Nevertheless, all attempts
in 2006 (as in previous years) to influence the prosecutor’s office and other
authorities to take action against MAUP were unsuccessful. A great part of this
failure is due to Ukraine law. The authorities can only use the Law on Printed
Mass Media, to stop the dissemination of ethnic hatred. However, according to
another law, the accused in such a case must face a trial. Article 161 of the
Ukrainian Criminal Code (“Dissemination of ethnic, racist or religious enmity
and hatred”) contains the words “intentional actions,” i.e., intention to
disseminate ethnic hatred must be proven during a trial, the accused must be
convicted and only then can something be done. To prove intention in such cases
is practically impossible.
In June the education minister
closed seven branches of MAUP and in October, revoked 4,655 graduate diplomas;
however, the official reason given was “administrative irregularities” without
reference to MAUP’s antisemitic activity. A month later MAUP appealed the first
decision and the licenses of these branches were renewed.
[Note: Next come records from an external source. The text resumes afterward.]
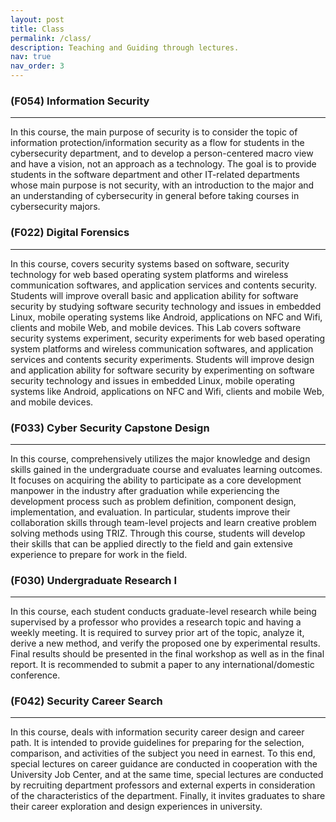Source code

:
 ```yaml
---
layout: post
title: Class
permalink: /class/
description: Teaching and Guiding through lectures.
nav: true
nav_order: 3
---
```

### (F054) Information Security
<hr>
In this course, the main purpose of security is to consider the topic of information protection/information security as a flow for students in the cybersecurity department, and to develop a person-centered macro view and have a vision, not an approach as a technology. The goal is to provide students in the software department and other IT-related departments whose main purpose is not security, with an introduction to the major and an understanding of cybersecurity in general before taking courses in cybersecurity majors.

<br>

### (F022) Digital Forensics
<hr>
In this course, covers security systems based on software, security technology for web based operating system platforms and wireless communication softwares, and application services and contents security. Students will improve overall basic and application ability for software security by studying software security technology and issues in embedded Linux, mobile operating systems like Android, applications on NFC and Wifi, clients and mobile Web, and mobile devices.
This Lab covers software security systems experiment, security experiments for web based operating system platforms and wireless communication softwares, and application services and contents security experiments. Students will improve design and application ability for software security by experimenting on software security technology and issues in embedded Linux, mobile operating systems like Android, applications on NFC and Wifi, clients and mobile Web, and mobile devices.

<br>

### (F033) Cyber Security Capstone Design
<hr>
In this course, comprehensively utilizes the major knowledge and design skills gained in the undergraduate course and evaluates learning outcomes. It focuses on acquiring the ability to participate as a core development manpower in the industry after graduation while experiencing the development process such as problem definition, component design, implementation, and evaluation. In particular, students improve their collaboration skills through team-level projects and learn creative problem solving methods using TRIZ. Through this course, students will develop their skills that can be applied directly to the field and gain extensive experience to prepare for work in the field.

<br>

### (F030) Undergraduate Research I
<hr>
In this course, each student conducts graduate-level research while being supervised by a professor who provides a research topic and having a weekly meeting. It is required to survey prior art of the topic, analyze it, derive a new method, and verify the proposed one by experimental results. Final results should be presented in the final workshop as well as in the final report. It is recommended to submit a paper to any international/domestic conference.

<br>

### (F042) Security Career Search
<hr>
In this course, deals with information security career design and career path. It is intended to provide guidelines for preparing for the selection, comparison, and activities of the subject you need in earnest. To this end, special lectures on career guidance are conducted in cooperation with the University Job Center, and at the same time, special lectures are conducted by recruiting department professors and external experts in consideration of the characteristics of the department. Finally, it invites graduates to share their career exploration and design experiences in university.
The Ukrainian media usually
ignore antisemitic attacks and most of the incidents mentioned above were not reported
on national TV or radio or in the press. In May Ukrainian Jewish leaders called
on the authorities to ensure the safety of Jewish citizens and respond more effectively
to antisemitic manifestations. However, local authorities and the police tend to
classify antisemitic incidents as hooliganism and some local authorities even
deny the existence of neo-Nazis and skinheads in their regions.